Nickelson took over District C after winning the race in 2018. That council seat had previously been held by two-term Councilman Oliver Jenkins. Nickelson would have been on the ballot for reelection this November.
Now there will be qualifying for his seat, which will be in July of this year.
This comes just on the heels of a heated debate within Shreveport Government over alleged financial improprieties, a discrimination lawsuit, and Nickelson's knee-jerk demotion from a Council Committee. Early this year, former Shreveport employee Ben Hebert filed a lawsuit against the City of Shreveport alleging that he was fired from his job for refusing to break the law on the city's behalf. He also claims discrimination in the case.

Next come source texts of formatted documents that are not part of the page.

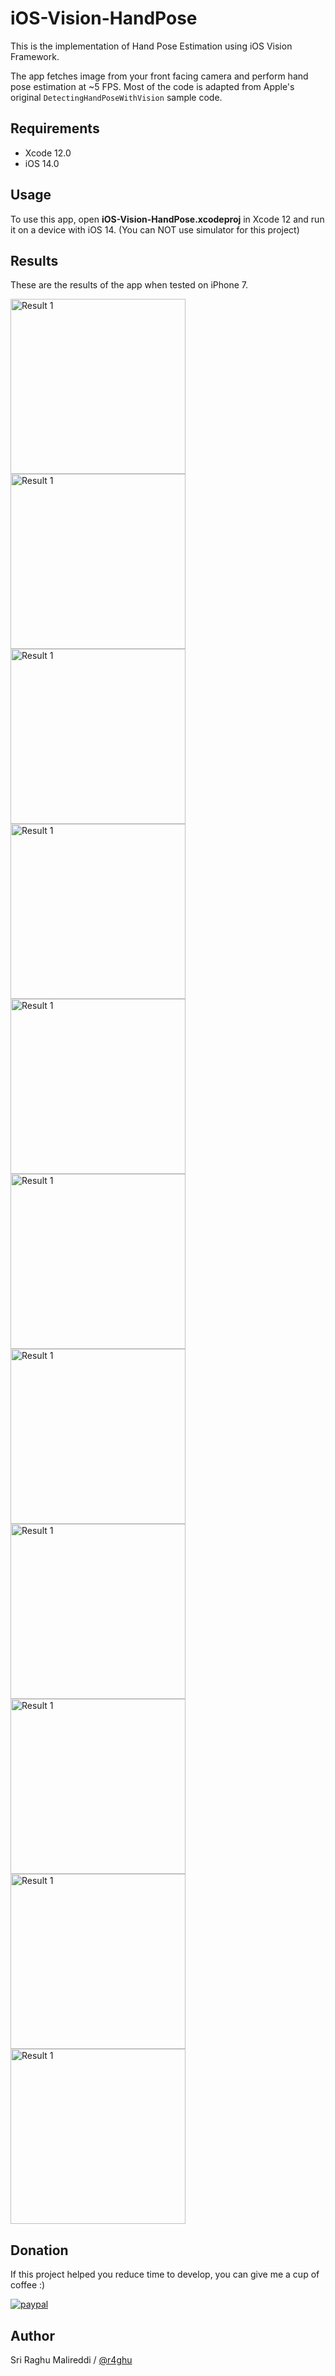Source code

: # iOS-Vision-HandPose

This is the implementation of Hand Pose Estimation using iOS Vision Framework.

The app fetches image from your front facing camera and perform hand pose estimation at ~5 FPS. Most of the code is adapted from Apple's original `DetectingHandPoseWithVision` sample code.

## Requirements

- Xcode 12.0
- iOS 14.0

## Usage

To use this app, open **iOS-Vision-HandPose.xcodeproj** in Xcode 12 and run it on a device with iOS 14. (You can NOT use simulator for this project)



## Results

These are the results of the app when tested on iPhone 7. 

<img src="https://github.com/r4ghu/iOS-CoreML-MNIST/blob/master/Screenshots/IMG_0016.PNG" alt="Result 1" width="280"> <img src="https://github.com/r4ghu/iOS-CoreML-MNIST/blob/master/Screenshots/IMG_0017.PNG" alt="Result 1" width="280"> <img src="https://github.com/r4ghu/iOS-CoreML-MNIST/blob/master/Screenshots/IMG_0018.PNG" alt="Result 1" width="280"> <img src="https://github.com/r4ghu/iOS-CoreML-MNIST/blob/master/Screenshots/IMG_0019.PNG" alt="Result 1" width="280"> <img src="https://github.com/r4ghu/iOS-CoreML-MNIST/blob/master/Screenshots/IMG_0020.PNG" alt="Result 1" width="280"> <img src="https://github.com/r4ghu/iOS-CoreML-MNIST/blob/master/Screenshots/IMG_0021.PNG" alt="Result 1" width="280"> <img src="https://github.com/r4ghu/iOS-CoreML-MNIST/blob/master/Screenshots/IMG_0022.PNG" alt="Result 1" width="280"> <img src="https://github.com/r4ghu/iOS-CoreML-MNIST/blob/master/Screenshots/IMG_0023.PNG" alt="Result 1" width="280"> <img src="https://github.com/r4ghu/iOS-CoreML-MNIST/blob/master/Screenshots/IMG_0024.PNG" alt="Result 1" width="280"> <img src="https://github.com/r4ghu/iOS-CoreML-MNIST/blob/master/Screenshots/IMG_0025.PNG" alt="Result 1" width="280"> <img src="https://github.com/r4ghu/iOS-CoreML-MNIST/blob/master/Screenshots/IMG_0026.PNG" alt="Result 1" width="280">

## Donation
If this project helped you reduce time to develop, you can give me a cup of coffee :) 

[![paypal](https://www.paypalobjects.com/en_US/i/btn/btn_donateCC_LG.gif)](https://paypal.me/SMalireddi)

## Author

Sri Raghu Malireddi / [@r4ghu](https://sriraghu.com)
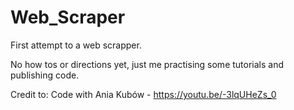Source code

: # Web_Scraper

First attempt to a web scrapper.

No how tos or directions yet, just me practising some tutorials and publishing code.

Credit to: Code with Ania Kubów - https://youtu.be/-3lqUHeZs_0

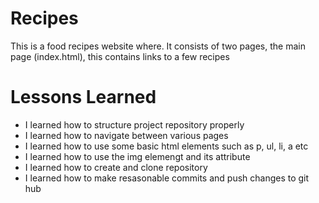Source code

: # Recipes
This is a food recipes website where. It consists of two pages, the main page (index.html), this contains links to a few recipes 

# Lessons Learned
* I learned how to structure project repository properly
* I learned how to navigate between various pages
* I learned how to use some basic html elements such as p, ul, li, a etc
* I learned how to use the img elemengt and its attribute
* I learned how to create and clone repository
* I learned how to make resasonable commits and push changes to git hub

Once the details of Mr. Hebert's case became public, calls for the Louisiana State Auditor to investigate the alleged impropriates began. One of the voices requesting this investigation was Councilman Nickelson, who was the Chairman of the Shreveport City Council Audit and Finance Committee. Nickelson says less than an hour after he requested the audit, he was stripped of his position on the committee:
Since the audit fight, there have been other battles inside the City that Nickelson has been at the center of. Less than a month after requesting the state audit, Nickelson spoke out about the City's $9.5 million real estate purchase, and the fact that the Council was kept in the dark until after it was made public.